FindBall NXTTristan from Tris10.com (yeah, very clever domain name!) sent me a FindBall NXT and EmitIR to play with and write a ROBOTC driver for.

The FindBall NXT

The FindBall NXT is a sensor specifically made to locate a 40KHz modulated IR signal, as used by the RoboCup Junior balls.  Tris10 claim that it is currently the best sensor for this purpose on the market.  It has high resistance to interference such as other IR sources, bright sunlight and other lights.  It has uses 5 internal IR sensors and an onboard processor to filter the data and make it available over I2C to the NXT or EV3.  It has the ability to lock onto an IR ball’s signature, allowing you to track it.

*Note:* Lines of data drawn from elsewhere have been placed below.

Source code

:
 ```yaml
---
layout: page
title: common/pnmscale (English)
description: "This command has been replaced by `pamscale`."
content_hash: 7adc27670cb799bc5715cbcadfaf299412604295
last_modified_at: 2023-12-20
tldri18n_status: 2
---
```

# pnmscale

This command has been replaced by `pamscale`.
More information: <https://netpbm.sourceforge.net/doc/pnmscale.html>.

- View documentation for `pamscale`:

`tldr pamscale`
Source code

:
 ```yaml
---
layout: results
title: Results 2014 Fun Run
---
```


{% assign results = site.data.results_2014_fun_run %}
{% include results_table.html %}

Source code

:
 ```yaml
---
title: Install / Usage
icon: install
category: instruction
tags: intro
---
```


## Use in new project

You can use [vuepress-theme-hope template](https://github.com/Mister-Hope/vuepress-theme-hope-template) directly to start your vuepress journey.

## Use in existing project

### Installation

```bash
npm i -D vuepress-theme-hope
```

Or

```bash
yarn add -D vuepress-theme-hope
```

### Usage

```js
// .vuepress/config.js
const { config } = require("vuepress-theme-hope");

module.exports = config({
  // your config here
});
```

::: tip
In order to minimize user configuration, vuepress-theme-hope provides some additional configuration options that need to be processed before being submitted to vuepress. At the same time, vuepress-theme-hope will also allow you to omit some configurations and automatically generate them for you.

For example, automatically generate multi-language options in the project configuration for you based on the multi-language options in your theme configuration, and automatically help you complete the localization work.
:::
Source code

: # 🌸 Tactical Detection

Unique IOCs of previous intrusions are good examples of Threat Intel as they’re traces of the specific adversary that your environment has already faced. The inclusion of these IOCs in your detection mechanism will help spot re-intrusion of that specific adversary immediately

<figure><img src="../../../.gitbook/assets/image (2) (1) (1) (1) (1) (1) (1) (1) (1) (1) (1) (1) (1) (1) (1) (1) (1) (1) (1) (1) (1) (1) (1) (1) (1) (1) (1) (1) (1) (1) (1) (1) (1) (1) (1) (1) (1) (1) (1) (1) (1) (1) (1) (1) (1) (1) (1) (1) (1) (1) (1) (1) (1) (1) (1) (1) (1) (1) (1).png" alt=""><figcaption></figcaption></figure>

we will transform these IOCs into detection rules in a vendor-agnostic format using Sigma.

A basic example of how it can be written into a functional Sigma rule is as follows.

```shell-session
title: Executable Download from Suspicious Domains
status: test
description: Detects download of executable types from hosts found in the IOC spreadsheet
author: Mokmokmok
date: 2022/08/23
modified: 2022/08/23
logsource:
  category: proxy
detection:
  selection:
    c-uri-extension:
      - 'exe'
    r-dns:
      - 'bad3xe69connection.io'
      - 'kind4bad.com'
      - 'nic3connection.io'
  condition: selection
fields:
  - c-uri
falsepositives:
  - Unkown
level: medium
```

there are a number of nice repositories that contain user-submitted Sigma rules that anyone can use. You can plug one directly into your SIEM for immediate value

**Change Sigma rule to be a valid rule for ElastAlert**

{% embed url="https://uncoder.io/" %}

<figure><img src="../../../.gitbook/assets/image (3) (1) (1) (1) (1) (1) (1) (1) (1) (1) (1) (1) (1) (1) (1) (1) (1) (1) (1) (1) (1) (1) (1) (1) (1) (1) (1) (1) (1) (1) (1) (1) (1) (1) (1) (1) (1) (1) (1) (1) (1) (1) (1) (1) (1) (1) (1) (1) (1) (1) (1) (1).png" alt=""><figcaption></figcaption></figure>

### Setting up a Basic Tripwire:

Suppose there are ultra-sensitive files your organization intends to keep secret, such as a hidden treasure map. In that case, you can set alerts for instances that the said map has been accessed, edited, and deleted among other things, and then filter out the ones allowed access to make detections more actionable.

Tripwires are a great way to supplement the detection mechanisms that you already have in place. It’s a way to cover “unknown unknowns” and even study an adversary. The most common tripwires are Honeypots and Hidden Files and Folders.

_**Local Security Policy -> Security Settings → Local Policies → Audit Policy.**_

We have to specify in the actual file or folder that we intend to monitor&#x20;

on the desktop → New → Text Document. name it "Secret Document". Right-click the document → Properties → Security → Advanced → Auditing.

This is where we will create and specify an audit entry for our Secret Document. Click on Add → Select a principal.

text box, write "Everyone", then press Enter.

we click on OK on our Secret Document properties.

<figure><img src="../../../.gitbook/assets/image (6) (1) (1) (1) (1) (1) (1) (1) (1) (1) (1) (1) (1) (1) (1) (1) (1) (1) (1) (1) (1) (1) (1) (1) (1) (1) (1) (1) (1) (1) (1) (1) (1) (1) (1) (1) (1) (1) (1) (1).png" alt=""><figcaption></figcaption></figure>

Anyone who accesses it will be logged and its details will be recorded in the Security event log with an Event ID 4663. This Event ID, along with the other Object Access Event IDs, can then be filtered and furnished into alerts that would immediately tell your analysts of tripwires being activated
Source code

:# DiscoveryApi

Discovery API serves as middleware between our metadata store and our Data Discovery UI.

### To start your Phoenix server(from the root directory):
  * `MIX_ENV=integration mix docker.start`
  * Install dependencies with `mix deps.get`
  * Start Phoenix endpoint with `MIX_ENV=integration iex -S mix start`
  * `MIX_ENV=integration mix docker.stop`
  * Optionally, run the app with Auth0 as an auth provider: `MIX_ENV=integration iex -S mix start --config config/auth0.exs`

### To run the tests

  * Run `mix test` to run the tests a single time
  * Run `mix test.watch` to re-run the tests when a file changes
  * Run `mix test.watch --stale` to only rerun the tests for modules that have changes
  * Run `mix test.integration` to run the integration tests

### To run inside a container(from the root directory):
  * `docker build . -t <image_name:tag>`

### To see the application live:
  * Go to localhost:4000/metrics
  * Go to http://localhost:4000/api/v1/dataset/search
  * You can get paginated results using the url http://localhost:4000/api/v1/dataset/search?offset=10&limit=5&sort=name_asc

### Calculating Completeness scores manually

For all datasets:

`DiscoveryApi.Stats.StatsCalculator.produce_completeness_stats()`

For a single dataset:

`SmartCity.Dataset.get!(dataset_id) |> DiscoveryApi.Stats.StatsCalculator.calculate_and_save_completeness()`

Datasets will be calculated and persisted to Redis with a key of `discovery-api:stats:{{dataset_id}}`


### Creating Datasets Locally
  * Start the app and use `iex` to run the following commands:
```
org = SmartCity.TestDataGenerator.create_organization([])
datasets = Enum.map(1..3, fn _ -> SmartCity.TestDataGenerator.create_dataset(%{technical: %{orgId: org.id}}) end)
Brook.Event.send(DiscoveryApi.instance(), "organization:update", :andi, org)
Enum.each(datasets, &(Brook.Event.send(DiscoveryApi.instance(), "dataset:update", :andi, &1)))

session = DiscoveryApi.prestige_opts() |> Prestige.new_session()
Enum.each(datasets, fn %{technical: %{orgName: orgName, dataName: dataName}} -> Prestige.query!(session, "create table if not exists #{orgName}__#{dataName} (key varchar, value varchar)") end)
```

The datasheet reveals that it has a number of registers available for reading.  You can read it like a normal Ultrasound sensor and get the sensor number which is currently receiving the strongest signal.  This will give you a sense of direction of the source of the signal.  You can also query all of the signal strengths individually, allowing you to do whatever other processing you’d like to do.

I took mine apart, which in retrospect I probably shouldn’t have.  Here are some pictures of its guts!

FindBall NXT FindBall NXTFindBall NXT

FindBall NXTFindBall NXTFindBall NXT

The trouble with me having opened it, is that I have IR light bleeding in between the lid and the body.  Normally these are shipped with the lid firmly and securely glued to the body but because I asked for mine to be removable, they only used a tiny bit of glue.  If I fix it properly, I won’t be able to show off its guts to anyone again.  It’s a bit of a toss-up!  Testing the sensor proved to be quite a challenge because of the light bleeding in.  I solved it by covering the EmitIR with some electrical tape, thereby reducing its output by a couple of order of magnitude.  After that, the sensor worked very nicely and I was able to write a driver and two test programs for it.  You can find them in the Github repository: [LINK].  More info on how to fetch the files from there, check out my article here: [LINK].

The only bad thing I could think of about this sensor was the fact that they’re using an even-sized mounting grid.  Studless Technic uses an odd-sized mounting grid, so that will make centering it a bit more challenging, but certainly not impossible.  I really like the bright red colour and the case is quite smooth and well finished for a 3D printed product.  The 3 pins should provide more than enough force to keep the sensor attached to your robot, even in case of a collision.

The EmitIR

EmitIRThe EmitIR is a great little device if you need a low cost 40KHz IR signal for testing your tracking with.  It emits the same kind of signal as a RoboCup Junior soccer ball and can be powered with a USB cable.  The EmitIR is shipped with a 6 pin header, which you can solder on, if you chose to.  That would allow you to power it with an external power supply, like a battery, instead of USB.  Using pins 2 and 3 in various configurations, you can switch modes or reduce the signal strength to test long range detection.  You can find out more about those modes here: [LINK].

The EmitIR is also shipped with a red protective sheath, into which the PCB fits very snugly.  It is great to see that even smaller companies can now make good looking cases for their sensors without having to invest in $15-20K plastic molds.